サポーターのお仕事は、戦闘班が切り散らかした魔物の素材を拾ったり、ボス部屋を制圧した戦闘班のために休憩場所を用意したりと比較的安全だったりする。
参加するだけで一日銀貨一枚なので、同行している戦闘班が優秀であればかなり安全で美味しい仕事となるわけだ。
「おい、ルークだっけ? お前、どうやってライジングに拾ってもらったんだよ」
「え? 僕はベルトンさんから……」
「はあ、いいよなぁ。サポーターとはいえ、一応は“ライジング”の一員だもんなぁ」
「遊び人がうまくやってるわ」
「しかもDランクで!」
「違いねぇ!」
「まあ、遊び人の割には暗くて地味だけどなっ!」
「「「だはははは」」」
「……ぐ」
当然、Dランクのルークは王都でも勢いがある冒険者パーティー“ライジング”に在籍しているため、周囲のやっかみも酷かったりする。
『あの地味っ子、遊び人なんだな。
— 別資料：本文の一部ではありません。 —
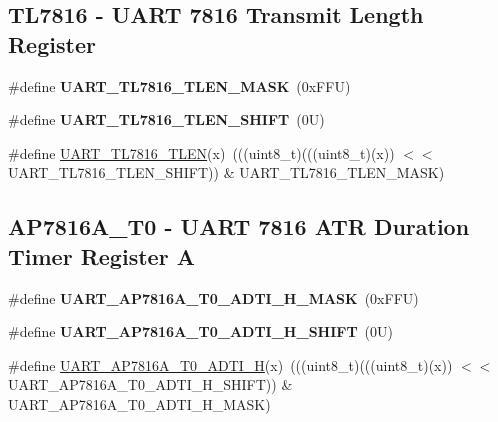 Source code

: \subsection*{T\+L7816 -\/ U\+A\+RT 7816 Transmit Length Register}
\begin{DoxyCompactItemize}
\item 
\mbox{\label{group___u_a_r_t___register___masks_ga000fb6043015c4cb478d32febfb4a913}} 
\#define {\bfseries U\+A\+R\+T\+\_\+\+T\+L7816\+\_\+\+T\+L\+E\+N\+\_\+\+M\+A\+SK}~(0x\+F\+F\+U)
\item 
\mbox{\label{group___u_a_r_t___register___masks_gaafcee96c5728fbbbc56c3b2ea55bd753}} 
\#define {\bfseries U\+A\+R\+T\+\_\+\+T\+L7816\+\_\+\+T\+L\+E\+N\+\_\+\+S\+H\+I\+FT}~(0\+U)
\item 
\#define \mbox{\hyperlink{group___u_a_r_t___register___masks_gaf537ccbe6ddd913ae8f3a988393519e4}{U\+A\+R\+T\+\_\+\+T\+L7816\+\_\+\+T\+L\+EN}}(x)~(((uint8\+\_\+t)(((uint8\+\_\+t)(x)) $<$$<$ U\+A\+R\+T\+\_\+\+T\+L7816\+\_\+\+T\+L\+E\+N\+\_\+\+S\+H\+I\+FT)) \& U\+A\+R\+T\+\_\+\+T\+L7816\+\_\+\+T\+L\+E\+N\+\_\+\+M\+A\+SK)
\end{DoxyCompactItemize}
\subsection*{A\+P7816\+A\+\_\+\+T0 -\/ U\+A\+RT 7816 A\+TR Duration Timer Register A}
\begin{DoxyCompactItemize}
\item 
\mbox{\label{group___u_a_r_t___register___masks_gaf6d47c14433fd255931fd79234276f6e}} 
\#define {\bfseries U\+A\+R\+T\+\_\+\+A\+P7816\+A\+\_\+\+T0\+\_\+\+A\+D\+T\+I\+\_\+\+H\+\_\+\+M\+A\+SK}~(0x\+F\+F\+U)
\item 
\mbox{\label{group___u_a_r_t___register___masks_gad419b5bbcf7d2ac90db13170723f3090}} 
\#define {\bfseries U\+A\+R\+T\+\_\+\+A\+P7816\+A\+\_\+\+T0\+\_\+\+A\+D\+T\+I\+\_\+\+H\+\_\+\+S\+H\+I\+FT}~(0\+U)
\item 
\#define \mbox{\hyperlink{group___u_a_r_t___register___masks_ga43e9b61e16a5f00b4c010750f710a9f5}{U\+A\+R\+T\+\_\+\+A\+P7816\+A\+\_\+\+T0\+\_\+\+A\+D\+T\+I\+\_\+H}}(x)~(((uint8\+\_\+t)(((uint8\+\_\+t)(x)) $<$$<$ U\+A\+R\+T\+\_\+\+A\+P7816\+A\+\_\+\+T0\+\_\+\+A\+D\+T\+I\+\_\+\+H\+\_\+\+S\+H\+I\+FT)) \& U\+A\+R\+T\+\_\+\+A\+P7816\+A\+\_\+\+T0\+\_\+\+A\+D\+T\+I\+\_\+\+H\+\_\+\+M\+A\+SK)
\end{DoxyCompactItemize}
なんか面白い遊びとか知ってるのかな?』
『ルークさんのジョブは、【遊ぶ者】であって、“遊び人”ではないんですけど、サポーターの方たちは知らないのでしょうか』
『知ってていじってると思うぞ、あいつらは自分よりも美味しい人生を送れそうなルークが羨ましいんだろ』
――みんな、欲しがりだからな。
『ルークさんの努力がベルトンさんに認められた結果だと思うんですけど』
『そう思えるのは、ソニアみたいに持ってる奴だけだよ』
『……そんなことないはずです』
――第一階層攻略このまま進むぞ!
おっと遠くからベルトンの声が聞こえる。
無事に第一階層のボス部屋もどきでの戦闘が終わったようだな。
『ソニア、バックアタックに気をつけて進むぞ』
『ここがダンジョンでしたら、そうします』
ダンジョンじゃないけど、雰囲気って大事じゃないか!
俺たちだけ緊張感ゼロで攻略隊の後ろをついていく。
◇◇◇
ラァブの手抜き工事のせいか、ダンジョンもどきの壁から海水が入り込んでて膝下まで水位が上がってきてるな。
ん? 背後に魔素の反応が――
『ソニアっ! 危ないっ!』
ソニアの背中に銛が飛んできたっ!
でも、大丈夫。
持ってて良かった【影収納】――
ソニアの体に影を展開、銛が当たる瞬間に飲み込んでシャドスペの中へ――
『ごがあぁあ!』
やべぇ、ソニアは無事だけど、デビルプラントのお世話をしていたヨーゼフに当たってしまった。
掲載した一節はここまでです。